What is expected:
Below are the entries; state how many of their lines contain the string "modules", and nothing more.
━━━━━━━━━━━━━━━━━━━━━━━━━━━━━━
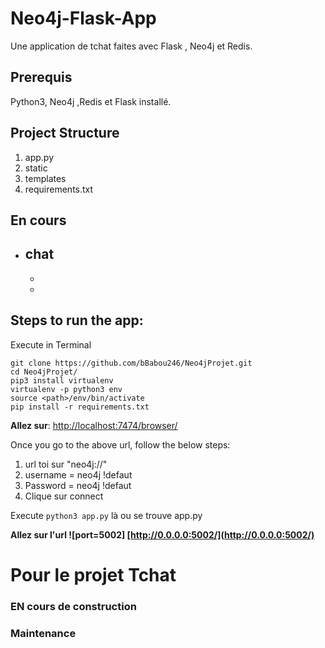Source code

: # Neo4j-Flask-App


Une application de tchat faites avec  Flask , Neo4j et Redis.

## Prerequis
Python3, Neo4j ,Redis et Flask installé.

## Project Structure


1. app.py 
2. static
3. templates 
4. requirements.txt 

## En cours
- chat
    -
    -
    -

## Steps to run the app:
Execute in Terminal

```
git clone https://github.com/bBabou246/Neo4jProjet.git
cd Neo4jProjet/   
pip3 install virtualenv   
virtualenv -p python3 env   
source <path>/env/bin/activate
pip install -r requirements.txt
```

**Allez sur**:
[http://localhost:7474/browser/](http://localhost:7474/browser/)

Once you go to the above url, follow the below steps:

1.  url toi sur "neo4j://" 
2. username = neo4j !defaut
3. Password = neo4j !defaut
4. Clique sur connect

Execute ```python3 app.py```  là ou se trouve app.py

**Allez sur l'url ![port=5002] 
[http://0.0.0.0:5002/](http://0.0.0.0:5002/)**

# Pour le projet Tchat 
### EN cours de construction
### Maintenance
━━━━━━━━━━━━━━━━━━━━━━━━━━━━━━
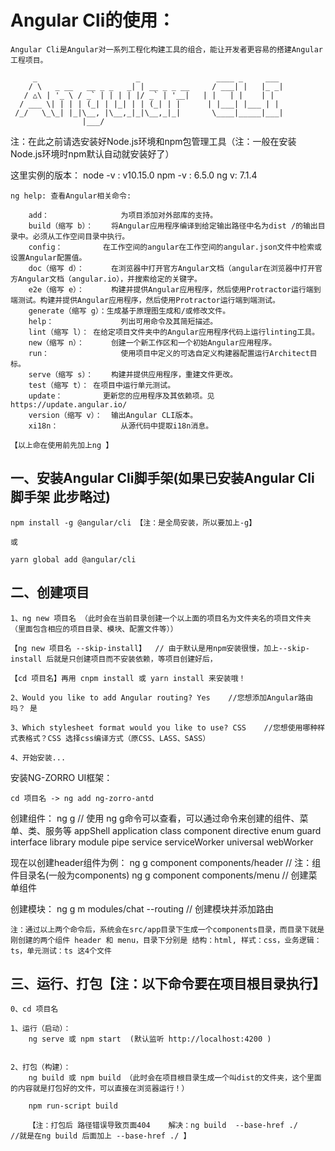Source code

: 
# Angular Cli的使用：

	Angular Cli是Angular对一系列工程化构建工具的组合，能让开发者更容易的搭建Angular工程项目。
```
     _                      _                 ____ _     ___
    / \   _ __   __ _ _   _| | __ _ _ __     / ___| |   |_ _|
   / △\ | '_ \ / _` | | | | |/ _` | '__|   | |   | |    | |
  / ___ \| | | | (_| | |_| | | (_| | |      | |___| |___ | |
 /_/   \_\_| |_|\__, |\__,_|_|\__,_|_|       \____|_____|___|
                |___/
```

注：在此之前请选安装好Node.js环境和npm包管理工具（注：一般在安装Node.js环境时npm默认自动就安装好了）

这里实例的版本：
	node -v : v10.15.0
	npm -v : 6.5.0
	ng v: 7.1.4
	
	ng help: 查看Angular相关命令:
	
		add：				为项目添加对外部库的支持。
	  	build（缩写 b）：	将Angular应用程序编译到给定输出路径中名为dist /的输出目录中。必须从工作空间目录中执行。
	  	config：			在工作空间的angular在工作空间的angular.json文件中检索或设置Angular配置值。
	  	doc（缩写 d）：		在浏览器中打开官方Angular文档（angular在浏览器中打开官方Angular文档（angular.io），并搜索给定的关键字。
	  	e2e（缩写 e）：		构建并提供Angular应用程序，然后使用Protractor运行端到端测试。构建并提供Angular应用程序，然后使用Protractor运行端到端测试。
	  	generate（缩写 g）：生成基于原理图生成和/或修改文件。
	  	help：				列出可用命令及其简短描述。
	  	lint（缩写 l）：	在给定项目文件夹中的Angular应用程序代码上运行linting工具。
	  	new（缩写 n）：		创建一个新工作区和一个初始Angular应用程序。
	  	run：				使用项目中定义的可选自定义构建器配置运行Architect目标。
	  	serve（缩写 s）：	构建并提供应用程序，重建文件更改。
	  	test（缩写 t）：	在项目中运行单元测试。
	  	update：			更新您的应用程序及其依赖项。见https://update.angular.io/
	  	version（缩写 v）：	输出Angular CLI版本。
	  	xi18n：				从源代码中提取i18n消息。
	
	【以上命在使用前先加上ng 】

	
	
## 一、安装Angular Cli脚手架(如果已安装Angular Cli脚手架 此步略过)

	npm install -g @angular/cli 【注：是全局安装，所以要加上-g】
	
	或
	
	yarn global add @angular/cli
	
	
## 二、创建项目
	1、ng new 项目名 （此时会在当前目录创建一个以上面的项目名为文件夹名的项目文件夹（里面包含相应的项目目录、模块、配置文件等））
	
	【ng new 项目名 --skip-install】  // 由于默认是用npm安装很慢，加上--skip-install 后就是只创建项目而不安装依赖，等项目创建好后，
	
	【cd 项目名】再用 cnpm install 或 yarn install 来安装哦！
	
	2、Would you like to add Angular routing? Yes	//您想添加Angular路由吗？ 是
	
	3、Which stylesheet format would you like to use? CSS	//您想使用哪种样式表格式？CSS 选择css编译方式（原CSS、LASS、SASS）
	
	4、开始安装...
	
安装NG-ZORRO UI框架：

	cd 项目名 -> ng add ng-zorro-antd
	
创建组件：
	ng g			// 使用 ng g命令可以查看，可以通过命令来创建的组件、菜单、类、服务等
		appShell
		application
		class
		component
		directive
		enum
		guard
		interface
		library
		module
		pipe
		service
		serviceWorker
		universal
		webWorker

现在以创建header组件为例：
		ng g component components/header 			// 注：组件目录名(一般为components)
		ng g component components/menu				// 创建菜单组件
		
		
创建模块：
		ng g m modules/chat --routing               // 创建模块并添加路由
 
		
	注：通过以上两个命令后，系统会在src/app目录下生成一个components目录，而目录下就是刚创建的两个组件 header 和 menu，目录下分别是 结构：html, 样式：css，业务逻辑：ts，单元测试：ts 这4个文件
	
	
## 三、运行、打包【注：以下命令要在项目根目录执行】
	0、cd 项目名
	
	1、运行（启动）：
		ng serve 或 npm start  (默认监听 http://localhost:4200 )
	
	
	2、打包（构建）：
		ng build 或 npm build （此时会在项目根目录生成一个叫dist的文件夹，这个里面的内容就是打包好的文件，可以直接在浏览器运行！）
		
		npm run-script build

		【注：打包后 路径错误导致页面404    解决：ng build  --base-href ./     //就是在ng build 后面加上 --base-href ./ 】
━━━━━━━━━━━━━━━━━━━━━━━━━━━━━━
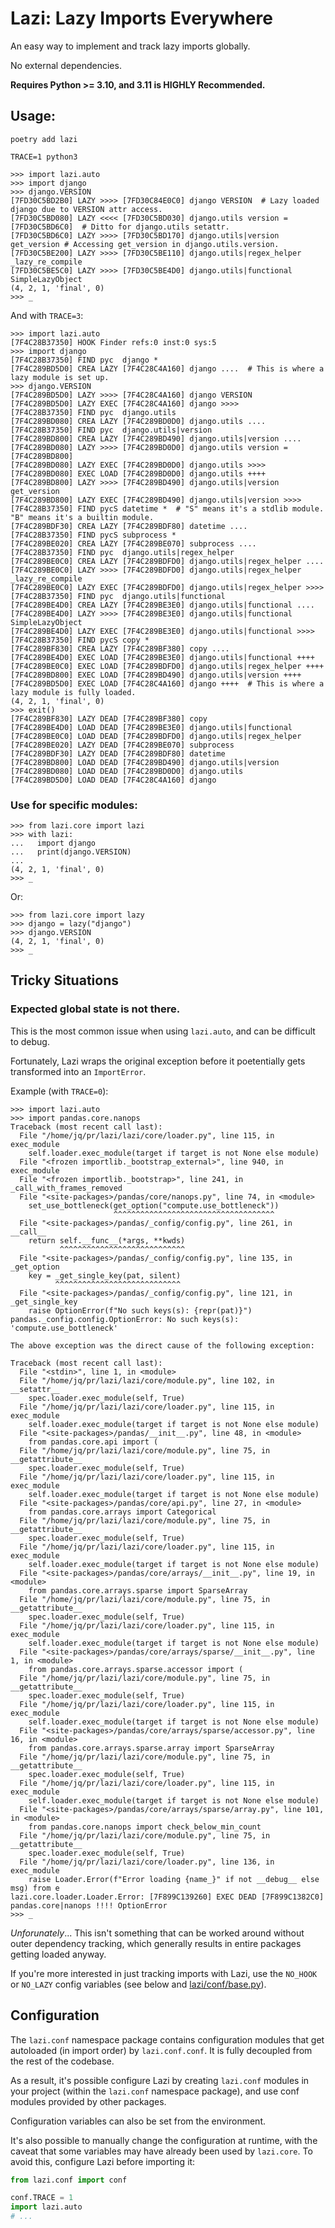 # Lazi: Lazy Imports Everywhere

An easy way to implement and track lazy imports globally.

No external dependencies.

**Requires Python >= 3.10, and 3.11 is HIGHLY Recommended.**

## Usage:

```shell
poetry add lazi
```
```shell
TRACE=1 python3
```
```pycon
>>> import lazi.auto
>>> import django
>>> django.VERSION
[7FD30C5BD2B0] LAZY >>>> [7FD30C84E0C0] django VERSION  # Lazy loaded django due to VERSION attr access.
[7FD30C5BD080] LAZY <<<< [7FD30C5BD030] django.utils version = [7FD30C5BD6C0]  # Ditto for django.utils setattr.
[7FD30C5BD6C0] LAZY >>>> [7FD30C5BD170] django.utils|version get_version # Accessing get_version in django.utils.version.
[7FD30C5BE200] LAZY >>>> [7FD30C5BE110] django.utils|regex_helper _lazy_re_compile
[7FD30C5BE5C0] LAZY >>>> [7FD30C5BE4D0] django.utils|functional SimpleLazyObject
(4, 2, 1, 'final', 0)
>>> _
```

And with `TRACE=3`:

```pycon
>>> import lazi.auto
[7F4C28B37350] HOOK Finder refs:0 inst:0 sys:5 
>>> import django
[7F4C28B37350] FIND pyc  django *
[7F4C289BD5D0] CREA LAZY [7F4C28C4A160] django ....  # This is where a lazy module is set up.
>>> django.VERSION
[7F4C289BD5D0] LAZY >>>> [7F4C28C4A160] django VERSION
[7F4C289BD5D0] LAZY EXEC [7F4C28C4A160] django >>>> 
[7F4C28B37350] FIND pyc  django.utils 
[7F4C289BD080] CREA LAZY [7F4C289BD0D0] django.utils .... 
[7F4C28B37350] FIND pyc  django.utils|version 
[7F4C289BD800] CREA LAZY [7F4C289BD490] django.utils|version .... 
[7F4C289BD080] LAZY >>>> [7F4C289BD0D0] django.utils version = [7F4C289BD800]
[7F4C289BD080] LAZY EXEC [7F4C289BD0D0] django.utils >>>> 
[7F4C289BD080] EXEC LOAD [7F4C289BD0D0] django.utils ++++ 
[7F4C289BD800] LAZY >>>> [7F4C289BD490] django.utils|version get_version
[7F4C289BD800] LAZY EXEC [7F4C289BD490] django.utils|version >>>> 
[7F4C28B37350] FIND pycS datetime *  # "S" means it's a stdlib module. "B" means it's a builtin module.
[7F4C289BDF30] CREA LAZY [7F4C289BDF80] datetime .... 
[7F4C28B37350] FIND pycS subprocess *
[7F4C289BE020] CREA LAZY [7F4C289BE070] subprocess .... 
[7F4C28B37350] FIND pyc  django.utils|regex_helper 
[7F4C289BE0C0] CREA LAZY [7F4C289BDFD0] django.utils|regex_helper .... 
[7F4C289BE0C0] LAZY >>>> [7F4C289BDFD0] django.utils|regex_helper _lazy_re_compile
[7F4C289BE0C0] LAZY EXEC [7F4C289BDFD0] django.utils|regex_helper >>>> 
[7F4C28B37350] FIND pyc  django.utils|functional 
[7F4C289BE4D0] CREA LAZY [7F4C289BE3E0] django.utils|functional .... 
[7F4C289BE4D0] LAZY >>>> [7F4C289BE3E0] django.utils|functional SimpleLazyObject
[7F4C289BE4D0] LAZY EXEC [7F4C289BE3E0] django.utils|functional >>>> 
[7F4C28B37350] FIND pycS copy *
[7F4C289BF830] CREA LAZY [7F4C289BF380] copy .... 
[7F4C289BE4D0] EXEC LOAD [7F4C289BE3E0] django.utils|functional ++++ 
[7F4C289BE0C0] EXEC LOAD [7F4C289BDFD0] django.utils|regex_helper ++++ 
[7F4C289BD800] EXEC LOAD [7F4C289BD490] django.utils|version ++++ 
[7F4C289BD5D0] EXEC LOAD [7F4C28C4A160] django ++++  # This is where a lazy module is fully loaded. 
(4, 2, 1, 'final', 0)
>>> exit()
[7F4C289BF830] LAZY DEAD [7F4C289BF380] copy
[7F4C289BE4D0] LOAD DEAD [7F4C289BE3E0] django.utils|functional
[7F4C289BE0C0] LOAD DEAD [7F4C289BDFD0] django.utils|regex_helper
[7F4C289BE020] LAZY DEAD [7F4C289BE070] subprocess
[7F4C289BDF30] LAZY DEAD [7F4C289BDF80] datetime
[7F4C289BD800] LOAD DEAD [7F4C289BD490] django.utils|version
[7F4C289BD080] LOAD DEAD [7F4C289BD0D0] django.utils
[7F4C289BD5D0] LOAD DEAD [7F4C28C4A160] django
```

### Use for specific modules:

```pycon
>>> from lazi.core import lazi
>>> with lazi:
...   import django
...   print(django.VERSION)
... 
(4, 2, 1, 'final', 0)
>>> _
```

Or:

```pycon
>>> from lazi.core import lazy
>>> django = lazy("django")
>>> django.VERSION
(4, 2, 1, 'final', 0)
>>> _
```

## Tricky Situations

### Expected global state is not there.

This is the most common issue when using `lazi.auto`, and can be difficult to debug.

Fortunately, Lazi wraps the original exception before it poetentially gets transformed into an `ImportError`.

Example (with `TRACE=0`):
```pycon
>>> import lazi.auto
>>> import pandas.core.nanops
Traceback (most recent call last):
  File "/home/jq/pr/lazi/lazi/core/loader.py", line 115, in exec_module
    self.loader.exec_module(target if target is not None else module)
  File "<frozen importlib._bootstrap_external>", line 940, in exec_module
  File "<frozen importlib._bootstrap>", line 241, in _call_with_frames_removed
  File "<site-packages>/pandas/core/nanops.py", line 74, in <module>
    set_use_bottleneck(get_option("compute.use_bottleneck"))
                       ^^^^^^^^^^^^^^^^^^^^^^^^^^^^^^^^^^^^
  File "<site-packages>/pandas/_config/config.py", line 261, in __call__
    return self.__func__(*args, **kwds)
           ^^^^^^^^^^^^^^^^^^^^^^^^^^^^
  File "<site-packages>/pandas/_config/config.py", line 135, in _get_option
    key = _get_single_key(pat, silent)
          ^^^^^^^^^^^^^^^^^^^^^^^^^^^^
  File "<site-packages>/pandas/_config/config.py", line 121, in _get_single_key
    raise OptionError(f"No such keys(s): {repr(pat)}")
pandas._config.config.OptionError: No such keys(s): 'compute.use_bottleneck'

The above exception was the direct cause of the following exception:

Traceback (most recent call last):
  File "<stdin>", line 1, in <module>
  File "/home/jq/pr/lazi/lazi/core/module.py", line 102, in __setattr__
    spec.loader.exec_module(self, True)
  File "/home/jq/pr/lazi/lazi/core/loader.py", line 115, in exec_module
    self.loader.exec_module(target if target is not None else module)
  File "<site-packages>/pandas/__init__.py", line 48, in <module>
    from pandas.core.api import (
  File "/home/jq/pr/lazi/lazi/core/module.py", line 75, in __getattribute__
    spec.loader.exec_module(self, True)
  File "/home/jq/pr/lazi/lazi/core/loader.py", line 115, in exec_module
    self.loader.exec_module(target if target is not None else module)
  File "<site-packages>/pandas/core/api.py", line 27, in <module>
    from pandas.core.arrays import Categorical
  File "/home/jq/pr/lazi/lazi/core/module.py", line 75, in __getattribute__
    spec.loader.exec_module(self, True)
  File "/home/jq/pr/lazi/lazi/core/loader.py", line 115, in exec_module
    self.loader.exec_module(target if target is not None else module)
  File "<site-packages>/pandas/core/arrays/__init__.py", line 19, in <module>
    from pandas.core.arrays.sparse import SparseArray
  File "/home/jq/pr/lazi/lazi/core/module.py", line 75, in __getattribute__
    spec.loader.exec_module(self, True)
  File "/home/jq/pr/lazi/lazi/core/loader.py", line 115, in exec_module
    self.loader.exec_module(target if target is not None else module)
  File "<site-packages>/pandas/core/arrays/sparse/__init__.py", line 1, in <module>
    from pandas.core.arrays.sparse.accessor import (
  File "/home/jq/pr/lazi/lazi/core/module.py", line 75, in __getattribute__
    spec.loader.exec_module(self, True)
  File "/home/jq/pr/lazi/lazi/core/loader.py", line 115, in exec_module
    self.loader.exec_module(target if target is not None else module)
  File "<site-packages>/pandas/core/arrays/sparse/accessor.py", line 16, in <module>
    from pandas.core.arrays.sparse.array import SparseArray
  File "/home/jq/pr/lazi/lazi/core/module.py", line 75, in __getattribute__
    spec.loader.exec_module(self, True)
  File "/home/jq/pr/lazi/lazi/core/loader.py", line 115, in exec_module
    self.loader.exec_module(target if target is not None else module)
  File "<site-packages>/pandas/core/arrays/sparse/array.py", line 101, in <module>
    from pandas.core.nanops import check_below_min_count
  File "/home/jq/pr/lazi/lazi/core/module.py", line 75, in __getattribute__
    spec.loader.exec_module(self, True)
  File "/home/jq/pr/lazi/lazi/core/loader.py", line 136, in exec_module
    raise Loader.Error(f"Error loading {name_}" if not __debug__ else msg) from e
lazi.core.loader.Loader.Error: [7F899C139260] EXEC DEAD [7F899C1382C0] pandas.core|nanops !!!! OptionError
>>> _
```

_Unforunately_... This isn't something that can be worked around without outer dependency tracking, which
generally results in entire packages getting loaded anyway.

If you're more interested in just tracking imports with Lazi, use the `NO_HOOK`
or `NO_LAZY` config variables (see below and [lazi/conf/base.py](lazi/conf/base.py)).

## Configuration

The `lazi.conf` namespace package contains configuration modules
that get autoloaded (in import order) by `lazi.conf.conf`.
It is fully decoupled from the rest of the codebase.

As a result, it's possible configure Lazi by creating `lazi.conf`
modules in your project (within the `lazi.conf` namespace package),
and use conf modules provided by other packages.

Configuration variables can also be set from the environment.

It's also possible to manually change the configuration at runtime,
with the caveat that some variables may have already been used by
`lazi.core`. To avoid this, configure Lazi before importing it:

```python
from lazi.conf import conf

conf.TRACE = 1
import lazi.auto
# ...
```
━━━━━━━━━━━━━━━━━━━━━━━━━━━━━━
Exercise response:
5